- **Brief**:
The entries that follow need to be returned without any alteration.

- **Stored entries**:
=====

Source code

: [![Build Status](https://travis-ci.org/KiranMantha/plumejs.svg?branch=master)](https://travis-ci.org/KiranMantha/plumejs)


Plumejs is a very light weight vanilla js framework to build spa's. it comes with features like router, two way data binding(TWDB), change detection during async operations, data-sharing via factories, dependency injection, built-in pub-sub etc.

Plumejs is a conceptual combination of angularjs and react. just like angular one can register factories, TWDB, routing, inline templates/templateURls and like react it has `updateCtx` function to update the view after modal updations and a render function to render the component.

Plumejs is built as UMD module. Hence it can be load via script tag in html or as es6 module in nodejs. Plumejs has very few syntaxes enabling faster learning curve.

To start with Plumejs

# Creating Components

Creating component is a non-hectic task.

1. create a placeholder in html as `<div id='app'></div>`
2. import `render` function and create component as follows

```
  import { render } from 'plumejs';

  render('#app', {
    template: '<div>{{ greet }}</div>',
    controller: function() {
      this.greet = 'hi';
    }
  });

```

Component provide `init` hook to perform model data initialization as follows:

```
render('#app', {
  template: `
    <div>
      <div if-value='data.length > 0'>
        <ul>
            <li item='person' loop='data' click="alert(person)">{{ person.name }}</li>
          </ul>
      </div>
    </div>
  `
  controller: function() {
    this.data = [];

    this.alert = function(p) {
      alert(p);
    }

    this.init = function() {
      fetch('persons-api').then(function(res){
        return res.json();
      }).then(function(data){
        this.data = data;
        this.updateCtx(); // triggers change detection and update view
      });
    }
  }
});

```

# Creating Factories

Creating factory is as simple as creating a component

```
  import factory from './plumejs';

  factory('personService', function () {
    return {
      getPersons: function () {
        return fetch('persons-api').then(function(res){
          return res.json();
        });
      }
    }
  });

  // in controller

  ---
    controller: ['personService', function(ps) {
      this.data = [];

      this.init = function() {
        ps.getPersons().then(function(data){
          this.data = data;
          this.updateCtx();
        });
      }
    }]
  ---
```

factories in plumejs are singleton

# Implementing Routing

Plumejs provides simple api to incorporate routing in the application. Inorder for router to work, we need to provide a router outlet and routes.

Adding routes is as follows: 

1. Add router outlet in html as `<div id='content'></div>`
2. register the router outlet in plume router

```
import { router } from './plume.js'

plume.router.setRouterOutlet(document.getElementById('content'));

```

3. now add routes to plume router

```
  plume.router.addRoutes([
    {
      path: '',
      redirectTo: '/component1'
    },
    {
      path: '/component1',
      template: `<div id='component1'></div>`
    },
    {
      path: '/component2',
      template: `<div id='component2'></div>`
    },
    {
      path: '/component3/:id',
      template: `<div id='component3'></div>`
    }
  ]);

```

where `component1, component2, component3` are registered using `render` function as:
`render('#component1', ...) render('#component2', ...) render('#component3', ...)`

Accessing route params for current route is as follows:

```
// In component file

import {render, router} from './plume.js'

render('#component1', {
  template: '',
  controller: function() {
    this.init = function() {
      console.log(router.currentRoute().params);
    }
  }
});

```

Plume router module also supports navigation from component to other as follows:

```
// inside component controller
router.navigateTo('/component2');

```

=====

- **Expected answer**:
Source code

: [![Build Status](https://travis-ci.org/KiranMantha/plumejs.svg?branch=master)](https://travis-ci.org/KiranMantha/plumejs)


Plumejs is a very light weight vanilla js framework to build spa's. it comes with features like router, two way data binding(TWDB), change detection during async operations, data-sharing via factories, dependency injection, built-in pub-sub etc.

Plumejs is a conceptual combination of angularjs and react. just like angular one can register factories, TWDB, routing, inline templates/templateURls and like react it has `updateCtx` function to update the view after modal updations and a render function to render the component.

Plumejs is built as UMD module. Hence it can be load via script tag in html or as es6 module in nodejs. Plumejs has very few syntaxes enabling faster learning curve.

To start with Plumejs

# Creating Components

Creating component is a non-hectic task.

1. create a placeholder in html as `<div id='app'></div>`
2. import `render` function and create component as follows

```
  import { render } from 'plumejs';

  render('#app', {
    template: '<div>{{ greet }}</div>',
    controller: function() {
      this.greet = 'hi';
    }
  });

```

Component provide `init` hook to perform model data initialization as follows:

```
render('#app', {
  template: `
    <div>
      <div if-value='data.length > 0'>
        <ul>
            <li item='person' loop='data' click="alert(person)">{{ person.name }}</li>
          </ul>
      </div>
    </div>
  `
  controller: function() {
    this.data = [];

    this.alert = function(p) {
      alert(p);
    }

    this.init = function() {
      fetch('persons-api').then(function(res){
        return res.json();
      }).then(function(data){
        this.data = data;
        this.updateCtx(); // triggers change detection and update view
      });
    }
  }
});

```

# Creating Factories

Creating factory is as simple as creating a component

```
  import factory from './plumejs';

  factory('personService', function () {
    return {
      getPersons: function () {
        return fetch('persons-api').then(function(res){
          return res.json();
        });
      }
    }
  });

  // in controller

  ---
    controller: ['personService', function(ps) {
      this.data = [];

      this.init = function() {
        ps.getPersons().then(function(data){
          this.data = data;
          this.updateCtx();
        });
      }
    }]
  ---
```

factories in plumejs are singleton

# Implementing Routing

Plumejs provides simple api to incorporate routing in the application. Inorder for router to work, we need to provide a router outlet and routes.

Adding routes is as follows: 

1. Add router outlet in html as `<div id='content'></div>`
2. register the router outlet in plume router

```
import { router } from './plume.js'

plume.router.setRouterOutlet(document.getElementById('content'));

```

3. now add routes to plume router

```
  plume.router.addRoutes([
    {
      path: '',
      redirectTo: '/component1'
    },
    {
      path: '/component1',
      template: `<div id='component1'></div>`
    },
    {
      path: '/component2',
      template: `<div id='component2'></div>`
    },
    {
      path: '/component3/:id',
      template: `<div id='component3'></div>`
    }
  ]);

```

where `component1, component2, component3` are registered using `render` function as:
`render('#component1', ...) render('#component2', ...) render('#component3', ...)`

Accessing route params for current route is as follows:

```
// In component file

import {render, router} from './plume.js'

render('#component1', {
  template: '',
  controller: function() {
    this.init = function() {
      console.log(router.currentRoute().params);
    }
  }
});

```

Plume router module also supports navigation from component to other as follows:

```
// inside component controller
router.navigateTo('/component2');

```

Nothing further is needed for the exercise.